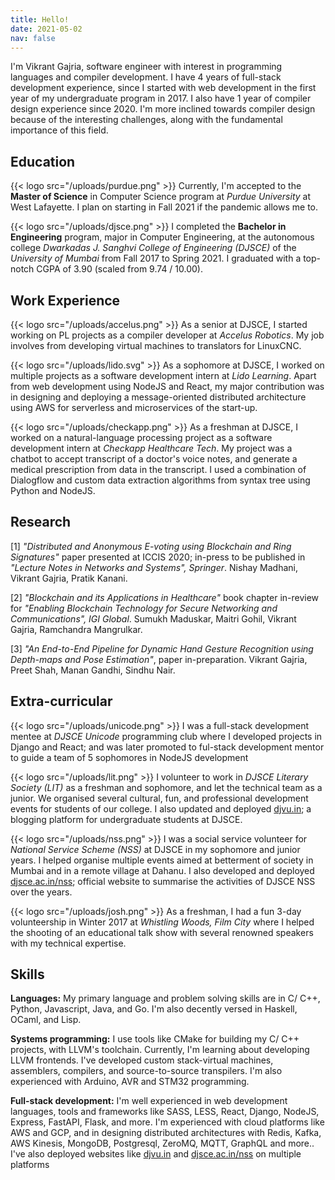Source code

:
 ```yaml
---
title: Hello!
date: 2021-05-02
nav: false
---
```


I'm Vikrant Gajria, software engineer with interest in programming languages and compiler development. I have 4 years of full-stack development experience, since I started with web development in the first year of my undergraduate program in 2017. I also have 1 year of compiler design experience since 2020. I'm more inclined towards compiler design because of the interesting challenges, along with the fundamental importance of this field.

## Education

{{< logo src="/uploads/purdue.png" >}} Currently, I'm accepted to the **Master of Science** in Computer Science program at _Purdue University_ at West Lafayette. I plan on starting in Fall 2021 if the pandemic allows me to.

{{< logo src="/uploads/djsce.png" >}} I completed the **Bachelor in Engineering** program, major in Computer Engineering, at the autonomous college _Dwarkadas J. Sanghvi College of Engineering (DJSCE)_ of the _University of Mumbai_ from Fall 2017 to Spring 2021. I graduated with a top-notch CGPA of 3.90 (scaled from 9.74 / 10.00).

## Work Experience

{{< logo src="/uploads/accelus.png" >}} As a senior at DJSCE, I started working on PL projects as a compiler developer at _Accelus Robotics_. My job involves from developing virtual machines to translators for LinuxCNC.

{{< logo src="/uploads/lido.svg" >}} As a sophomore at DJSCE, I worked on multiple projects as a software development intern at _Lido Learning_. Apart from web development using NodeJS and React, my major contribution was in designing and deploying a message-oriented distributed architecture using AWS for serverless and microservices of the start-up.

{{< logo src="/uploads/checkapp.png" >}} As a freshman at DJSCE, I worked on a natural-language processing project as a software development intern at _Checkapp Healthcare Tech_. My project was a chatbot to accept transcript of a doctor's voice notes, and generate a medical prescription from data in the transcript. I used a combination of Dialogflow and custom data extraction algorithms from syntax tree using Python and NodeJS.

## Research

[1] _"Distributed and Anonymous E-voting using Blockchain and Ring Signatures"_ paper presented at ICCIS 2020; in-press to be published in _"Lecture Notes in Networks and Systems", Springer_. Nishay Madhani, Vikrant Gajria, Pratik Kanani.

[2] _"Blockchain and its Applications in Healthcare"_ book chapter in-review for _"Enabling Blockchain Technology for Secure Networking and Communications", IGI Global_. Sumukh Maduskar, Maitri Gohil, Vikrant Gajria, Ramchandra Mangrulkar.

[3] _"An End-to-End Pipeline for Dynamic Hand Gesture Recognition using Depth-maps and Pose Estimation"_, paper in-preparation. Vikrant Gajria, Preet Shah, Manan Gandhi, Sindhu Nair.

## Extra-curricular

{{< logo src="/uploads/unicode.png" >}} I was a full-stack development mentee at _DJSCE Unicode_ programming club where I developed projects in Django and React; and was later promoted to ful-stack development mentor to guide a team of 5 sophomores in NodeJS development

{{< logo src="/uploads/lit.png" >}} I volunteer to work in _DJSCE Literary Society (LIT)_ as a freshman and sophomore, and let the technical team as a junior. We organised several cultural, fun, and professional development events for students of our college. I also updated and deployed [djvu.in](https://www.djvu.in); a blogging platform for undergraduate students at DJSCE.

{{< logo src="/uploads/nss.png" >}} I was a social service volunteer for _National Service Scheme (NSS)_ at DJSCE in my sophomore and junior years. I helped organise multiple events aimed at betterment of society in Mumbai and in a remote village at Dahanu. I also developed and deployed [djsce.ac.in/nss](https://djsce.ac.in/nss); official website to summarise the activities of DJSCE NSS over the years.

{{< logo src="/uploads/josh.png" >}} As a freshman, I had a fun 3-day volunteership in Winter 2017 at _Whistling Woods, Film City_ where I helped the shooting of an educational talk show with several renowned speakers with my technical expertise.

## Skills

**Languages:** My primary language and problem solving skills are in C/ C++, Python, Javascript, Java, and Go. I'm also decently versed in Haskell, OCaml, and Lisp.

**Systems programming:** I use tools like CMake for building my C/ C++ projects, with LLVM's toolchain. Currently, I'm learning about developing LLVM frontends. I've developed custom stack-virtual machines, assemblers, compilers, and source-to-source transpilers. I'm also experienced with Arduino, AVR and STM32 programming.

**Full-stack development:** I'm well experienced in web development languages, tools and frameworks like SASS, LESS, React, Django, NodeJS, Express, FastAPI, Flask, and more. I'm experienced with cloud platforms like AWS and GCP, and in designing distributed architectures with Redis, Kafka, AWS Kinesis, MongoDB, Postgresql, ZeroMQ, MQTT, GraphQL and more.. I've also deployed websites like [djvu.in](https://www.djvu.in) and [djsce.ac.in/nss](https://djsce.ac.in/nss) on multiple platforms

——

> Work instructions
Reproduce the records above exactly, leaving out every picture they contain.

> Result
Source code

:
 ```yaml
---
title: Hello!
date: 2021-05-02
nav: false
---
```


I'm Vikrant Gajria, software engineer with interest in programming languages and compiler development. I have 4 years of full-stack development experience, since I started with web development in the first year of my undergraduate program in 2017. I also have 1 year of compiler design experience since 2020. I'm more inclined towards compiler design because of the interesting challenges, along with the fundamental importance of this field.

## Education

{{< logo src="/uploads/purdue.png" >}} Currently, I'm accepted to the **Master of Science** in Computer Science program at _Purdue University_ at West Lafayette. I plan on starting in Fall 2021 if the pandemic allows me to.

{{< logo src="/uploads/djsce.png" >}} I completed the **Bachelor in Engineering** program, major in Computer Engineering, at the autonomous college _Dwarkadas J. Sanghvi College of Engineering (DJSCE)_ of the _University of Mumbai_ from Fall 2017 to Spring 2021. I graduated with a top-notch CGPA of 3.90 (scaled from 9.74 / 10.00).

## Work Experience

{{< logo src="/uploads/accelus.png" >}} As a senior at DJSCE, I started working on PL projects as a compiler developer at _Accelus Robotics_. My job involves from developing virtual machines to translators for LinuxCNC.

{{< logo src="/uploads/lido.svg" >}} As a sophomore at DJSCE, I worked on multiple projects as a software development intern at _Lido Learning_. Apart from web development using NodeJS and React, my major contribution was in designing and deploying a message-oriented distributed architecture using AWS for serverless and microservices of the start-up.

{{< logo src="/uploads/checkapp.png" >}} As a freshman at DJSCE, I worked on a natural-language processing project as a software development intern at _Checkapp Healthcare Tech_. My project was a chatbot to accept transcript of a doctor's voice notes, and generate a medical prescription from data in the transcript. I used a combination of Dialogflow and custom data extraction algorithms from syntax tree using Python and NodeJS.

## Research

[1] _"Distributed and Anonymous E-voting using Blockchain and Ring Signatures"_ paper presented at ICCIS 2020; in-press to be published in _"Lecture Notes in Networks and Systems", Springer_. Nishay Madhani, Vikrant Gajria, Pratik Kanani.

[2] _"Blockchain and its Applications in Healthcare"_ book chapter in-review for _"Enabling Blockchain Technology for Secure Networking and Communications", IGI Global_. Sumukh Maduskar, Maitri Gohil, Vikrant Gajria, Ramchandra Mangrulkar.

[3] _"An End-to-End Pipeline for Dynamic Hand Gesture Recognition using Depth-maps and Pose Estimation"_, paper in-preparation. Vikrant Gajria, Preet Shah, Manan Gandhi, Sindhu Nair.

## Extra-curricular

{{< logo src="/uploads/unicode.png" >}} I was a full-stack development mentee at _DJSCE Unicode_ programming club where I developed projects in Django and React; and was later promoted to ful-stack development mentor to guide a team of 5 sophomores in NodeJS development

{{< logo src="/uploads/lit.png" >}} I volunteer to work in _DJSCE Literary Society (LIT)_ as a freshman and sophomore, and let the technical team as a junior. We organised several cultural, fun, and professional development events for students of our college. I also updated and deployed [djvu.in](https://www.djvu.in); a blogging platform for undergraduate students at DJSCE.

{{< logo src="/uploads/nss.png" >}} I was a social service volunteer for _National Service Scheme (NSS)_ at DJSCE in my sophomore and junior years. I helped organise multiple events aimed at betterment of society in Mumbai and in a remote village at Dahanu. I also developed and deployed [djsce.ac.in/nss](https://djsce.ac.in/nss); official website to summarise the activities of DJSCE NSS over the years.

{{< logo src="/uploads/josh.png" >}} As a freshman, I had a fun 3-day volunteership in Winter 2017 at _Whistling Woods, Film City_ where I helped the shooting of an educational talk show with several renowned speakers with my technical expertise.

## Skills

**Languages:** My primary language and problem solving skills are in C/ C++, Python, Javascript, Java, and Go. I'm also decently versed in Haskell, OCaml, and Lisp.

**Systems programming:** I use tools like CMake for building my C/ C++ projects, with LLVM's toolchain. Currently, I'm learning about developing LLVM frontends. I've developed custom stack-virtual machines, assemblers, compilers, and source-to-source transpilers. I'm also experienced with Arduino, AVR and STM32 programming.

**Full-stack development:** I'm well experienced in web development languages, tools and frameworks like SASS, LESS, React, Django, NodeJS, Express, FastAPI, Flask, and more. I'm experienced with cloud platforms like AWS and GCP, and in designing distributed architectures with Redis, Kafka, AWS Kinesis, MongoDB, Postgresql, ZeroMQ, MQTT, GraphQL and more.. I've also deployed websites like [djvu.in](https://www.djvu.in) and [djsce.ac.in/nss](https://djsce.ac.in/nss) on multiple platforms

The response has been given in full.